Government reform and the consequent funding disruption for not for profit entities (NFPs)providing aged care and disability services is necessitating fundamental change as operators need to function much more like private corporations to remain viable and compete.

With increased overall government funding and more individual customer focus there are high hopes of better services being provided to more people in need. However, the funding changes come with tighter margins and the requirement for many NFPs to improve systems and efficiencies and obtain additional funding. Further, in a more competitive environment complex strategic problems have to be considered such as revisiting business models and mergers and exits.

Avoiding becoming a “casualty” of the funding changes is demanding organisational transformations which are difficult but which could be materially rewarding for NFPs due to their inherent competitive advantages and the overall increases in funding.

Soft funding

NFPs had existed in an environment where governments were much more willing to provide “soft” funding to charities for disability and in home aged care services with monies:

  • Paid in advance; and
  • Retained when individual customers ceased to be provided with the relevant services.

Government feels obligated to fund services which are considered better provided by the non government sector.

Funding was (and still is for many services) principally through recurrent grants and block funding with a competitive landscape favourable to NFPs which dominate the provision of disability and in home aged care services.

What changed?

For providers of disability and in-home aged care services the world changed with the introduction of the following, both of which involve various grants and block funding programs being rolled back:

  • National Disability Insurance Scheme (NDIS), the roll out of which commenced in July 2016 and will be completed in 2020.
  • Increasing Choice in Home Care measure which was implemented on 27 February 2017 and with new home care packages being continually released (individualised packages started in 2015).

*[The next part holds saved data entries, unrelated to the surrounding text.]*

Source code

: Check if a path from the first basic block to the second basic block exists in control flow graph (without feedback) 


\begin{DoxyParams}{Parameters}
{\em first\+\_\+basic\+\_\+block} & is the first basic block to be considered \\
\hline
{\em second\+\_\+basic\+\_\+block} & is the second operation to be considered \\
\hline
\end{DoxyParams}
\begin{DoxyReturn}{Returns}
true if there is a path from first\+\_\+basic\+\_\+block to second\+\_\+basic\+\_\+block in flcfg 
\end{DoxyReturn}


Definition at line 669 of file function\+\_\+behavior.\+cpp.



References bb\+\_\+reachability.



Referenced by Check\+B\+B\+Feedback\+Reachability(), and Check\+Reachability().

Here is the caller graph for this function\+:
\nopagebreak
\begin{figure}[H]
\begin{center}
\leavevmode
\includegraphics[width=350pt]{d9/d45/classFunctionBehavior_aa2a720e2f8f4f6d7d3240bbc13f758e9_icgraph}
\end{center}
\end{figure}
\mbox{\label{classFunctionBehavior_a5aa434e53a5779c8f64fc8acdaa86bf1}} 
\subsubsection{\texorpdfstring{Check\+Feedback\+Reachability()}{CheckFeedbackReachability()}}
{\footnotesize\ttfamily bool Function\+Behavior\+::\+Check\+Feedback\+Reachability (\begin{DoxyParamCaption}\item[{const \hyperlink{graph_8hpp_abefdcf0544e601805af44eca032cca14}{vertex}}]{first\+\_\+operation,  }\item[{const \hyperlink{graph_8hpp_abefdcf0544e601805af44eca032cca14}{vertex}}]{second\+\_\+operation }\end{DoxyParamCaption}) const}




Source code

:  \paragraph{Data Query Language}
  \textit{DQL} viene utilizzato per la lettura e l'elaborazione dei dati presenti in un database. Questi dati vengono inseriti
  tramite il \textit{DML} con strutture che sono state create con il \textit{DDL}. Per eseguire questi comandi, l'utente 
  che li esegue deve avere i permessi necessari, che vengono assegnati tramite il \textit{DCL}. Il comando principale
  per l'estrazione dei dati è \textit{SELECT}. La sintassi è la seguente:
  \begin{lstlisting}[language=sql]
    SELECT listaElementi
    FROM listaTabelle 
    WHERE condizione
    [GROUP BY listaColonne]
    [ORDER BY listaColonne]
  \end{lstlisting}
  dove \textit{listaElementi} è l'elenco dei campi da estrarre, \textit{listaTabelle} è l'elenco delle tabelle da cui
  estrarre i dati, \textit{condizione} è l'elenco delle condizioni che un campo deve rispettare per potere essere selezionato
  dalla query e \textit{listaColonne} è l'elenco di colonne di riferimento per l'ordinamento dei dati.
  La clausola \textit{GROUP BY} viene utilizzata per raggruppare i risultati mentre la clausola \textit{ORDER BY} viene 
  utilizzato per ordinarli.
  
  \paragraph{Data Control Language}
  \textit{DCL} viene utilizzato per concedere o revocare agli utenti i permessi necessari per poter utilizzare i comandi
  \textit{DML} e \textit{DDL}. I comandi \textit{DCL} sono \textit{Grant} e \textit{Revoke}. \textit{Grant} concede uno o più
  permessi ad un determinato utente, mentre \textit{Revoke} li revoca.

While promoting customer choice and a more competitive market they represent a dramatic movement away from previous funding models. Consequent funding disruption means:

  • Margins are much tighter eg NDIS pricing limits.
  • Funding is specific to customers and transportable if they leave.
  • Systems are required to produce individual customer quotes, budgets and statements andallocate revenue and costs on a customer by customer basis. This becomes very difficult with large numbers of staff and suppliers servicing multiple customers.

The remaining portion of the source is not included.